Из других событий этого года стоит назвать, пожалуй, отказ Твардовского печатать в «Новом мире» «Раковый корпус». Начало публикации «Мастера и Маргариты» в журнале «Москва». Приезд Галича в Переделкино. Воспоминания о том, как Галич пел, а Чуковский слушал, оставили Лев Копелев и Раиса Орлова в своей книге «Мы жили в Москве»:
"Переделкино. Дом творчества. У нас в комнате поет Александр Галич. Внезапно входит Корней Иванович. Мы испугались. Ведь песни Галича – их язык, стиль, страсти прямо противоположны всему, что он любит. Но слушал он благодарно, увлеченно. Галич пел «Аве Мария», «Караганда» – тогда только сочиненные. Корней Иванович стал заказывать. Оказалось, что раньше он уже слышал пленки. Весело повторял:
И пригласил Галича петь у него в доме. Концерт состоялся через несколько дней.

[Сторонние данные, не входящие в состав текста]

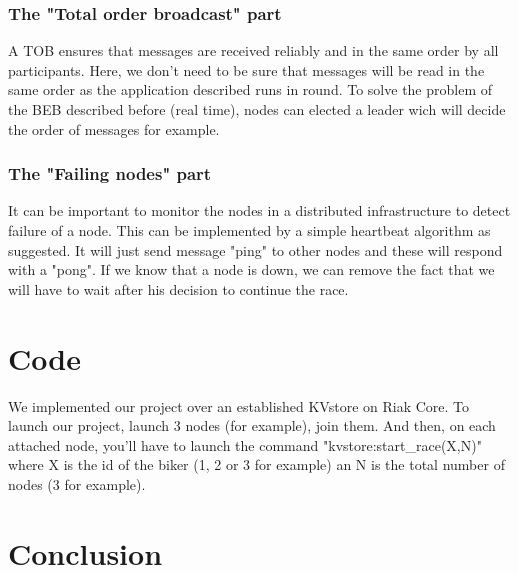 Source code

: \documentclass[a4paper, 11pt]{article}
\begin{document}
\subsubsection{The "Total order broadcast" part}
A TOB ensures that messages are received reliably and in the same order by all participants. Here, we don't need to be sure that messages will be read in the same order as the application described runs in round. To solve the problem of the BEB described before (real time), nodes can elected a leader wich will decide the order of messages for example.

\subsubsection{The "Failing nodes" part}
It can be important to monitor the nodes in a distributed infrastructure to detect failure of a node. This can be implemented by a simple heartbeat algorithm as suggested. It will just send message "ping" to other nodes and these will respond with a "pong". If we know that a node is down, we can remove the fact that we will have to wait after his decision to continue the race.

\section{Code}

We implemented our project over an established KVstore on Riak Core. To launch our project, launch 3 nodes (for example), join them. And then, on each attached node, you'll have to launch the command "kvstore:start\_race(X,N)" where X is the id of the biker (1, 2 or 3 for example) an N is the total number of nodes (3 for example).  

\section{Conclusion}
\end{document}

<…> Удивительно: ведь у Галича современный, сверхсовременный язык. Сиюминутный. Чуковский живет на земле девятый десяток лет. Как за это время изменились слова, лексика, интонация. Казалось бы, все это должно быть чужим. Отчасти и раздражающим. И реалии неведомые: можно поручиться, что К. И. и не видел никогда, как «соображают на троих»…
Но он воспринимает каждое слово, выделяет то, единственное, избранное из сотен тысяч, найденное. Он схватывает полифонию галичевских песен, оттенки значений сразу, мгновенно.
И еще – для К. И. слово Галича вкусно. Он его смакует, пробует на зуб, воспринимает чувственно, не только головой, душой, сердцем, даже пальцами. Своими удивительными, длинными пальцами как бы ощупывает, проводит по буграм, по извилинам, по всем многозначьям слова… Вскакивает. Вскрикивает. Смеется. Темнеет.
Чуковский подарил Галичу свою книгу и надписал: «Ты, Моцарт, Бог, и сам того не знаешь…»
Вскоре после этого тот под хмельком пришел к Чуковскому просить коньячку – и был попросту выставлен.
– Не смейте приходить ко мне пьяным".
Опиум для народа
В шестидесятых Чуковский весной и осенью ложился в больницу или отдыхал в санатории. Обычный его образ жизни и круг общения резко отличались от больничного и санаторского – и всякий раз он испытывал культурный шок от общения с народом и его вельможными слугами.